Personalized medicine is the ideal way to treat cancer
Assessing the route to cancer on a case-by-case basis might make more sense than basing a patient's cancer treatment on commonly disrupted genes and pathways, according to a new study. Most cancers begin similarly, with many possible routes to the same disease. The study found little or no overlap in the most prominent genetic malfunction associated with each individual patient's disease compared with malfunctions shared among the group of cancer patients as a whole.
“This paper argues for the importance of personalized medicine, where we treat each person by looking for the etiology of the disease in patients individually,” said John McDonald, PhD, of the Georgia Institute of Technology in Atlanta. “The findings have ramifications on how we might best optimize cancer treatments as we enter the era of targeted gene therapy.”

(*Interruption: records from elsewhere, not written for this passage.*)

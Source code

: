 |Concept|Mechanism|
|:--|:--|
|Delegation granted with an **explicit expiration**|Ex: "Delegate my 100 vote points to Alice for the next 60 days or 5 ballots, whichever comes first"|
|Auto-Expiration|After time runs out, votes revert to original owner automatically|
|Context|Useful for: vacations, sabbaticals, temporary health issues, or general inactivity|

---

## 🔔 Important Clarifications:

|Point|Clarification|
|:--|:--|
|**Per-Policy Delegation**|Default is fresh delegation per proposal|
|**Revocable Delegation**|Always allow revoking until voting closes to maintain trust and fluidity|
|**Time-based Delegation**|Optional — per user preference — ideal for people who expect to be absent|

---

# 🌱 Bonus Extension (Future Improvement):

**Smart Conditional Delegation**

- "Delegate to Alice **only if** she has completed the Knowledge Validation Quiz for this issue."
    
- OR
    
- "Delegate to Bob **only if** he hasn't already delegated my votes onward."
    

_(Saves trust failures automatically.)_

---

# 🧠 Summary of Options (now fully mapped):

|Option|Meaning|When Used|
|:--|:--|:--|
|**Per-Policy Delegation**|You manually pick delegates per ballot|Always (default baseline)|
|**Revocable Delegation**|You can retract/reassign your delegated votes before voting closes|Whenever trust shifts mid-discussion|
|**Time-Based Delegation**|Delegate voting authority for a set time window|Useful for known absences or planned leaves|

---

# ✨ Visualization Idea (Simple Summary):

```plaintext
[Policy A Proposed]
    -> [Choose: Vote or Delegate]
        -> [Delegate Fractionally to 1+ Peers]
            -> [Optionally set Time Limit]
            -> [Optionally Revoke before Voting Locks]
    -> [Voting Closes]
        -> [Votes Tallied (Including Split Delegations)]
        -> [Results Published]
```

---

The research was published in the journal PANCREAS (2014; doi:10.1097/MPA.0000000000000020). In the study, researchers collected cancer and normal tissue samples from four patients with pancreatic cancer and also analyzed data from eight other pancreatic cancer patients that had been previously reported in the scientific literature by a separate research group. McDonald's team compiled a list of the most aberrantly expressed genes in the cancer tissues isolated from these patients relative to adjacent normal pancreatic tissue.
The study found that, collectively, 287 genes displayed significant differences in expression in the cancers versus normal tissues. Twenty-two cellular pathways were enriched in cancer samples, with more than half related to the body's immune response. The researchers ran statistical analyses to determine if the genes most significantly abnormally expressed on an individual patient basis were the same as those identified as most abnormally expressed across the entire group of patients.
The researchers found that the molecular profile of each individual cancer patient was unique in terms of the most significantly disrupted genes and pathways.
“If you're dealing with a disease like cancer that can be arrived at by multiple pathways, it makes sense that you're not going to find that each patient has taken the same path,” McDonald said.
Although the researchers found that some genes that were commonly disrupted in all or most of the patients examined, these genes were not among the most significantly disrupted in any individual patient.
Though the study is small, it raises questions about the validity of pinpointing the most important gene or pathway underlying a disease by pooling data from multiple patients, McDonald said. He favors individual profiling as the preferred method for initiating treatment. Currently, individual profiling is limited by cost and by treatment paradigms.
“Are you going to believe what you see for one patient or are you going to say, ‘I can't interpret that data until I group it together with 100 other patients and find what's in common among them,'” McDonald explained. “For any given individual patient, there may be mutant genes or aberrant expression patterns that are vitally important for that person's cancer that aren't present in other patients' cancers.”